It’s Easy Being Green: Green Is the new Black
Nobody wants their clothes to look trashy—least of all, fashion designers—but amid the excitement of 2011’s New York Fashion Week, the pejorative might not be so much of an insult. Exhibits like that of designer Nancy Judd feature high-end garments made from cassette tape, junk mail, and plastic bags.
Indeed, designers at this year’s Mercedes-Benz Fashion Week, or New York Fashion Week as many call it, are making it abundantly clear that green is the new black. The models for John Patrick Organic’s exhibit strutted down the runway in pieces whose origins can be traced on Sourcemap, a web resource that provides information about supply chains. The designer said his adventurous spring 2012 collection, which derives influences from earthy archetypes like the scientist, the traveler, and the wanderer, “is a metaphor for the journey our planet is engaged in.”
Commentators have remarked that the juxtaposition of “artificial” and “natural” is a central theme to this season’s fashion week. Designers are pairing digital prints with flowing fabrics and silhouettes.
And speaking of natural fabrics, designer Samantha Pleet capitalized on sustainable fabric for her spring/summer 2012 collection, utilizing organic cotton and silks. Likewise, Leanne Marshall, the Season 5 winner of the popular television show “Project Runway,” structured cocktail dresses with bamboo jersey and hemp silk.
Suzanne Rae, known for designing with eco-friendly fabrics like hemp and wool, will also showcase silk in a collection that hearkens back to 19th-century Japan. In discussing her influences, Rae said she had been upset over the tragedies that had befallen the country, drawing attention—inadvertently or otherwise—to climate issues and nuclear safety.
U2 lead singer Bono and his wife have also gotten in on the action, founding Edun, whose aim is to improve trade in Africa. Edun’s collection features African-inspired prints, and this year Kenyan artisan nuns helped manufacture 37 percent of the collection in Africa. The line also flaunts organic cotton and silks, hand-dyed in Mali.
If one must accessorize—and one must—designers have stepped up to the plate to create beautiful jewelry from recycled metals. Ute Decker, Ash Hilton, and Jane Hollinger, among others, have crafted bracelets, necklaces, and earrings from recycled gold and silver. Andrea Bonelli goes so far as to incorporate ethically mined gems into her designs.
Green is definitely in, as top designers are broadening their environmental conscience beyond clothing and accessories. New Yorkers wishing to get around in an energy-conscious manner while remaining fabulous can ride bikes decorated by Betsey Johnson and Izaac Mizrahi. Attendees of New York’s Fashion Week can ride these bikes for free for one hour (after which there is a $1,100 penalty).

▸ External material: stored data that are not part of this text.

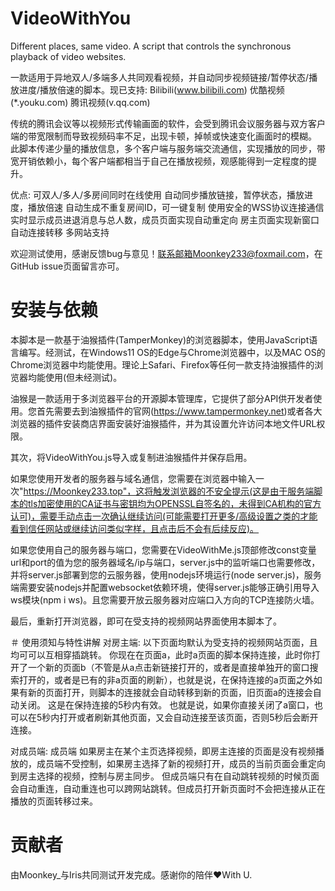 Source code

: # VideoWithYou
Different places, same video. A script that controls the synchronous playback of video websites.

一款适用于异地双人/多端多人共同观看视频，并自动同步视频链接/暂停状态/播放进度/播放倍速的脚本。现已支持:
Bilibili(www.bilibili.com)
优酷视频(*.youku.com)
腾讯视频(v.qq.com)

传统的腾讯会议等以视频形式传输画面的软件，会受到腾讯会议服务器与双方客户端的带宽限制而导致视频码率不足，出现卡顿，掉帧或快速变化画面时的模糊。
此脚本传递少量的播放信息，多个客户端与服务端交流通信，实现播放的同步，带宽开销依赖小，每个客户端都相当于自己在播放视频，观感能得到一定程度的提升。

优点:
可双人/多人/多房间同时在线使用
自动同步播放链接，暂停状态，播放进度，播放倍速
自动生成不重复房间ID，可一键复制
使用安全的WSS协议连接通信
实时显示成员进退消息与总人数，成员页面实现自动重定向
房主页面实现新窗口自动连接转移
多网站支持

欢迎测试使用，感谢反馈bug与意见！联系邮箱Moonkey233@foxmail.com，在GitHub issue页面留言亦可。

# 安装与依赖
本脚本是一款基于油猴插件(TamperMonkey)的浏览器脚本，使用JavaScript语言编写。经测试，在Windows11 OS的Edge与Chrome浏览器中，以及MAC OS的Chrome浏览器中均能使用。理论上Safari、Firefox等任何一款支持油猴插件的浏览器均能使用(但未经测试)。

油猴是一款适用于多浏览器平台的开源脚本管理库，它提供了部分API供开发者使用。您首先需要去到油猴插件的官网(https://www.tampermonkey.net)或者各大浏览器的插件安装商店界面安装好油猴插件，并为其设置允许访问本地文件URL权限。

其次，将VideoWithYou.js导入或复制进油猴插件并保存启用。

如果您使用开发者的服务器与域名通信，您需要在浏览器中输入一次"https://Moonkey233.top"，这将触发浏览器的不安全提示(这是由于服务端脚本的tls加密使用的CA证书与密钥均为OPENSSL自签名的，未得到CA机构的官方认可)，需要手动点击一次确认继续访问(可能需要打开更多/高级设置之类的才能看到信任网站或继续访问类似字样，且点击后不会有后续反应)。

如果您使用自己的服务器与端口，您需要在VideoWithMe.js顶部修改const变量url和port的值为您的服务器域名/ip与端口，server.js中的监听端口也需要修改，并将server.js部署到您的云服务器，使用nodejs环境运行(node server.js)，服务端需要安装nodejs并配置websocket依赖环境，使得server.js能够正确引用导入ws模块(npm i ws)。且您需要开放云服务器对应端口入方向的TCP连接防火墙。

最后，重新打开浏览器，即可在受支持的视频网站界面使用本脚本了。

＃ 使用须知与特性讲解
对房主端:
以下页面均默认为受支持的视频网站页面，且均可可以互相穿插跳转。
你现在在页面a，此时a页面的脚本保持连接，此时你打开了一个新的页面b（不管是从a点击新链接打开的，或者是直接单独开的窗口搜索打开的，或者是已有的非a页面的刷新），也就是说，在保持连接的a页面之外如果有新的页面打开，则脚本的连接就会自动转移到新的页面，旧页面a的连接会自动关闭。
这是在保持连接的5秒内有效。
也就是说，如果你直接关闭了a窗口，也可以在5秒内打开或者刷新其他页面，又会自动连接至该页面，否则5秒后会断开连接。

对成员端:
成员端
如果房主在某个主页选择视频，即房主连接的页面是没有视频播放的，成员端不受控制，如果房主选择了新的视频打开，成员的当前页面会重定向到房主选择的视频，控制与房主同步。
但成员端只有在自动跳转视频的时候页面会自动重连，自动重连也可以跨网站跳转。但成员打开新页面时不会把连接从正在播放的页面转移过来。

# 贡献者
由Moonkey_与Iris共同测试开发完成。感谢你的陪伴❤️With U.
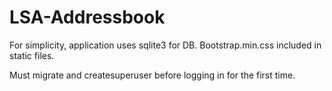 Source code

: # LSA-Addressbook

For simplicity, application uses sqlite3 for DB.
Bootstrap.min.css included in static files.

Must migrate and createsuperuser before logging in for the first time. 
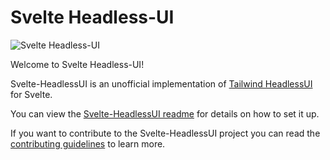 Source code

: # Svelte Headless-UI

![Svelte Headless-UI](https://raw.githubusercontent.com/CaptainCodeman/svelte-headlessui/8e312a2fc243e811d5d9b50e78457e10f650df49/packages/lib/static/svelte-headlessui-solid-text.svg?sanitize=true)

Welcome to Svelte Headless-UI!

Svelte-HeadlessUI is an unofficial implementation of [Tailwind HeadlessUI](https://headlessui.com/) for Svelte.

You can view the [Svelte-HeadlessUI readme](https://github.com/CaptainCodeman/svelte-headlessui/tree/master/packages/lib) for details on how to set it up.

If you want to contribute to the Svelte-HeadlessUI project you can read the [contributing guidelines](CONTRIBUTING.md) to learn more.
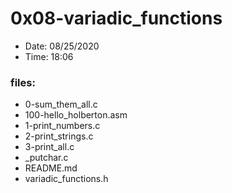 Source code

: # 0x08-variadic_functions

* Date: 08/25/2020
* Time: 18:06

### files:

* 0-sum_them_all.c
* 100-hello_holberton.asm
* 1-print_numbers.c
* 2-print_strings.c
* 3-print_all.c
* _putchar.c
* README.md
* variadic_functions.h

The fashion industry’s tilt toward greener practices might already be familiar to you: Last winter’s fashion week also emphasized greener designs, signaling a trend toward environmentally conscious high fashion. Hopefully, the continuity means that eco-friendly fashion trends won’t be going out of style anytime soon. Now, if only the price tags were wallet-friendly, too.